* _Brief_
Return the records exactly as they are.

(Beginning of Records shown)

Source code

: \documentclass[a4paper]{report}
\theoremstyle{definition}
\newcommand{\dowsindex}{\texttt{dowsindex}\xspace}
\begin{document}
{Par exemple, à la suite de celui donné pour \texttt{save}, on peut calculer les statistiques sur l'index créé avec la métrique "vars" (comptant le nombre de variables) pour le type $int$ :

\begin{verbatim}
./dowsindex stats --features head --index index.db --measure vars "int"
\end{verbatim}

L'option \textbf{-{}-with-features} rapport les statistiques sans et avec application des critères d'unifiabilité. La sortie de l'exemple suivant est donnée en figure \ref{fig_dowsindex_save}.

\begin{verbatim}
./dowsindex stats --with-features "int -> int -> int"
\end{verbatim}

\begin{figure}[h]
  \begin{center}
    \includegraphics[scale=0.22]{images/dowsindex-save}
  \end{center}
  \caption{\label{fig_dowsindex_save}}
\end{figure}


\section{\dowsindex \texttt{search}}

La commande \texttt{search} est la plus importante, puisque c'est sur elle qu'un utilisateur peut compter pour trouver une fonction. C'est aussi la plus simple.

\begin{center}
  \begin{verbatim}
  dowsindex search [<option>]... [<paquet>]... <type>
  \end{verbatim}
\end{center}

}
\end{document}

(End of Records shown)

* _Task result_
Source code

: \documentclass[a4paper]{report}
\theoremstyle{definition}
\newcommand{\dowsindex}{\texttt{dowsindex}\xspace}
\begin{document}
{Par exemple, à la suite de celui donné pour \texttt{save}, on peut calculer les statistiques sur l'index créé avec la métrique "vars" (comptant le nombre de variables) pour le type $int$ :

\begin{verbatim}
./dowsindex stats --features head --index index.db --measure vars "int"
\end{verbatim}

L'option \textbf{-{}-with-features} rapport les statistiques sans et avec application des critères d'unifiabilité. La sortie de l'exemple suivant est donnée en figure \ref{fig_dowsindex_save}.

\begin{verbatim}
./dowsindex stats --with-features "int -> int -> int"
\end{verbatim}

\begin{figure}[h]
  \begin{center}
    \includegraphics[scale=0.22]{images/dowsindex-save}
  \end{center}
  \caption{\label{fig_dowsindex_save}}
\end{figure}


\section{\dowsindex \texttt{search}}

La commande \texttt{search} est la plus importante, puisque c'est sur elle qu'un utilisateur peut compter pour trouver une fonction. C'est aussi la plus simple.

\begin{center}
  \begin{verbatim}
  dowsindex search [<option>]... [<paquet>]... <type>
  \end{verbatim}
\end{center}

}
\end{document}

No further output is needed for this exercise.